Bootstrap and Resampling: Non-Parametric Inference for ML

Reading time: ~38 min | Interview relevance: High | Target roles: MLE, AI Engineer, Data Scientist, Research Engineer

The Production Scenario

You have built a recommendation system and need to report its NDCG@10. Your test set has 800 queries. You calculate NDCG@10 = 0.4832. But how confident should you be in this number?

The NDCG metric does not have a simple closed-form sampling distribution like accuracy does. There is no formula for "the standard error of NDCG@10." You cannot just compute $\sqrt{p(1-p)/n}$ .

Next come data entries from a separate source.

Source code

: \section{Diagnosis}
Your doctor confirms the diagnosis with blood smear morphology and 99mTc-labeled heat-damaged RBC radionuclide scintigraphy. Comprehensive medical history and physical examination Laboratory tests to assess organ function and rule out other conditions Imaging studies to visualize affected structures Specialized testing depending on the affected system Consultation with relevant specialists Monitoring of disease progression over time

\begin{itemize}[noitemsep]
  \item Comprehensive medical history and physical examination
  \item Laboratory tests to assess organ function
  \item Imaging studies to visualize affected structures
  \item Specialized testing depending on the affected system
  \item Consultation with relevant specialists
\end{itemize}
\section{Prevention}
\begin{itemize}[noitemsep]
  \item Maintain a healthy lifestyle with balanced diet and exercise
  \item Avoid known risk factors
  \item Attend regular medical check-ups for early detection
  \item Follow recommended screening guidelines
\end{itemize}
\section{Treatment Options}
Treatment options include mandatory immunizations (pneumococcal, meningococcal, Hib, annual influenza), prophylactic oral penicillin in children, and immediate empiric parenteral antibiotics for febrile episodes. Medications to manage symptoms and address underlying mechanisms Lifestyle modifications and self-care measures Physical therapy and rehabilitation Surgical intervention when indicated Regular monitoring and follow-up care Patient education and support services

This is where bootstrap resampling comes in. Instead of deriving the sampling distribution mathematically, you simulate it empirically using the data you already have. You re-sample from your test set thousands of times, compute NDCG@10 each time, and use the resulting distribution as your uncertainty estimate.

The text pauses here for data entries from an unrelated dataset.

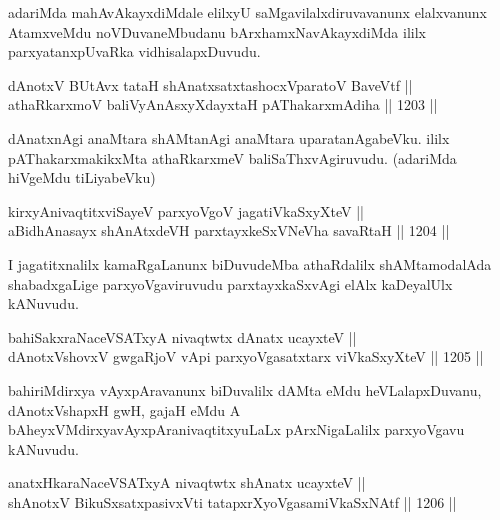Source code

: \begin{artha}
adariMda mahAvAkayxdiMdale elilxyU saMgavilalxdiruvavanunx elalxvanunx AtamxveMdu noVDuvaneMbudanu bArxhamxNavAkayxdiMda ililx parxyatanxpUvaRka vidhisalapxDuvudu.
\end{artha}

\begin{shl}
dAnotxV BUtAvx tataH shAnatxsatxtashocxVparatoV BaveVtf ||  \\
athaRkarxmoV baliVyAnAsxyXdayxtaH pAThakarxmAdiha \hfill || 1203 ||  
\end{shl}


\begin{artha}
dAnatxnAgi anaMtara shAMtanAgi anaMtara uparatanAgabeVku. ililx pAThakarxmakikxMta athaRkarxmeV baliSaThxvAgiruvudu. (adariMda hiVgeMdu tiLiyabeVku)
\end{artha}


\begin{shl}
kirxyAnivaqtitxviSayeV parxyoVgoV jagatiVkaSxyXteV || \\
aBidhAnasayx shAnAtxdeVH parxtayxkeSxVNeVha savaRtaH \hfill || 1204 ||  
\end{shl}

\begin{artha}
I jagatitxnalilx kamaRgaLanunx biDuvudeMba athaRdalilx shAMtamodalAda shabadxgaLige parxyoVgaviruvudu parxtayxkaSxvAgi elAlx kaDeyalUlx kANuvudu.
\end{artha}


\begin{shl}
bahiSakxraNaceVSATxyA nivaqtwtx dAnatx ucayxteV || \\
dAnotxV\s shovxV gwgaRjoV vA\s pi parxyoVgasatxtarx viVkaSxyXteV \hfill || 1205 ||  
\end{shl}

\begin{artha}
bahiriMdirxya vAyxpAravanunx biDuvalilx dAMta eMdu heVLalapxDuvanu, dAnotxV\s shapxH gwH, gajaH eMdu A bAheyxVMdirxyavAyxpAranivaqtitxyuLaLx pArxNigaLalilx parxyoVgavu kANuvudu.
\end{artha}


\begin{shl}
anatxHkaraNaceVSATxyA nivaqtwtx shAnatx ucayxteV || \\
shAnotxV BikuSxsatxpasivxVti tatapxrXyoVgasamiVkaSxNAtf \hfill || 1206 ||  
\end{shl}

The bootstrap is one of the most powerful and practical tools in a statistician's and ML engineer's toolkit. It works for almost any statistic, requires no distributional assumptions, and runs in seconds on modern hardware.

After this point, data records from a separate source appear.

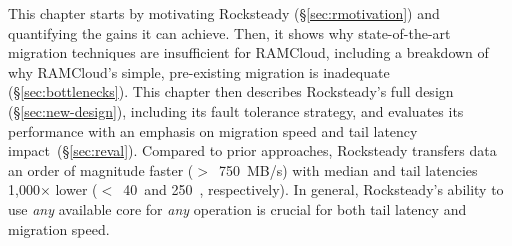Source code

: This chapter starts by motivating Rocksteady (\S\ref{sec:rmotivation}) and quantifying the
gains it can achieve. Then, it shows why state-of-the-art migration techniques
are insufficient for RAMCloud, including a breakdown of why RAMCloud's simple,
pre-existing migration is inadequate
(\S\ref{sec:bottlenecks}). This chapter then describes Rocksteady's full design
(\S\ref{sec:new-design}), including its fault tolerance strategy, and
evaluates
its performance with an emphasis on migration speed and tail latency
impact~(\S\ref{sec:reval}).
Compared to prior approaches, Rocksteady transfers data an order of magnitude
faster ($>$~750~MB/s) with median and tail latencies 1,000$\times$ lower
($<$~40~\us and
250~\us, respectively). In general, Rocksteady's ability to use {\em any}
available core for {\em any} operation is crucial for both tail latency and
migration speed.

The Core Idea: Sampling Distribution Without Theory

In classic statistics, to estimate the uncertainty of an estimator, you need to derive its sampling distribution analytically. For the mean, this is straightforward (CLT). For NDCG, correlation coefficients, ROC-AUC, or Gini coefficients - it is hard.

The bootstrap solves this by a clever substitution:

Replace the unknown true data distribution with the empirical distribution of your observed data. Then simulate the sampling distribution by repeatedly sampling from that empirical distribution.

True World:                     Bootstrap World:
Population (unknown)            Your data (n samples) acts as population
       │                                  │
    sample                           resample with replacement
       │                                  │
  Sample of size n            Bootstrap sample of size n
       │                                  │
 Compute statistic              Compute statistic
       │                                  │
Sampling distribution          Bootstrap distribution
 (theoretical)                  (empirical approximation)

The Bootstrap Procedure: Step by Step

Given data $\mathcal{D} = \{x_1, x_2, \ldots, x_n\}$ and a statistic $T(\mathcal{D})$ :

Step 1: Draw a bootstrap sample $\mathcal{D}^* = \{x_1^*, \ldots, x_n^*\}$ by sampling $n$ observations with replacement from $\mathcal{D}$ .

Step 2: Compute the statistic on the bootstrap sample: $T^*_b = T(\mathcal{D}^*)$ .

Step 3: Repeat steps 1–2 for $B$ iterations (typically $B = 1000$ to $10000$ ).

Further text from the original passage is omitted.